### Supplied information
_ _ _ _ _ _ _

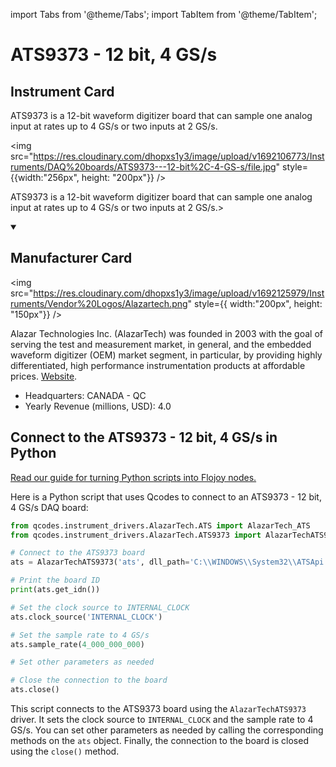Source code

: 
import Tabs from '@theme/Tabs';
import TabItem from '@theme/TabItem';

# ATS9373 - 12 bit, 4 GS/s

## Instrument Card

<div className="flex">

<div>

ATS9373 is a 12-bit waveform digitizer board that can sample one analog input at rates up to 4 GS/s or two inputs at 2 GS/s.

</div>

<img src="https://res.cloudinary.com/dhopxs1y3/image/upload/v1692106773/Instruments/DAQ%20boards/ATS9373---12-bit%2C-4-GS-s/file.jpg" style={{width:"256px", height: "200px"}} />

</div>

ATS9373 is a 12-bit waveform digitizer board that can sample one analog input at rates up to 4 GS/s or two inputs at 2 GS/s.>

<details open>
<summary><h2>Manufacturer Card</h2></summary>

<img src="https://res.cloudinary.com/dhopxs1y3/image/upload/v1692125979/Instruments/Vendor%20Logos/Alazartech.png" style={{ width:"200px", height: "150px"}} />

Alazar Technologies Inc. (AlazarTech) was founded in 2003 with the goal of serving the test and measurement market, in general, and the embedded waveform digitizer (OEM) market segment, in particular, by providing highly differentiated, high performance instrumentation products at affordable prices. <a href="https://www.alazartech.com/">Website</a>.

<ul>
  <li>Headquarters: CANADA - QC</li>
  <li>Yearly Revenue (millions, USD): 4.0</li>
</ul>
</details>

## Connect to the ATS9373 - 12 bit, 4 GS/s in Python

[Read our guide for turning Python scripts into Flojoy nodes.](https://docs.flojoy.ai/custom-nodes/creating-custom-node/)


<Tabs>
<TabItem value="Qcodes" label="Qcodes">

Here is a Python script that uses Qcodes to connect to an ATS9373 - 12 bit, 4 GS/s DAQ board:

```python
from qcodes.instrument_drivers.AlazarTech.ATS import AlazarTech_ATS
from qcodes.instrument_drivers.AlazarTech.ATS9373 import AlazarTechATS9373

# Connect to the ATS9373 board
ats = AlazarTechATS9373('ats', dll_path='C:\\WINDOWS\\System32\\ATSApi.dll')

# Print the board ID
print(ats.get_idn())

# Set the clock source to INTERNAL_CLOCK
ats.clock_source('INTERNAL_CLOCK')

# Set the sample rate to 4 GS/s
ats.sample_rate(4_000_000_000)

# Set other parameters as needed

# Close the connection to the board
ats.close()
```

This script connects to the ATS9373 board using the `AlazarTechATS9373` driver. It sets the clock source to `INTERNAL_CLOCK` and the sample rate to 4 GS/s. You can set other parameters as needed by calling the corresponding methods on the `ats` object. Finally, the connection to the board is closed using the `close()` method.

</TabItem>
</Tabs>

_ _ _ _ _ _ _

### Requirement
Copy each line in the listing where "image" appears.

### The answer
<img src="https://res.cloudinary.com/dhopxs1y3/image/upload/v1692106773/Instruments/DAQ%20boards/ATS9373---12-bit%2C-4-GS-s/file.jpg" style={{width:"256px", height: "200px"}} />
<img src="https://res.cloudinary.com/dhopxs1y3/image/upload/v1692125979/Instruments/Vendor%20Logos/Alazartech.png" style={{ width:"200px", height: "150px"}} />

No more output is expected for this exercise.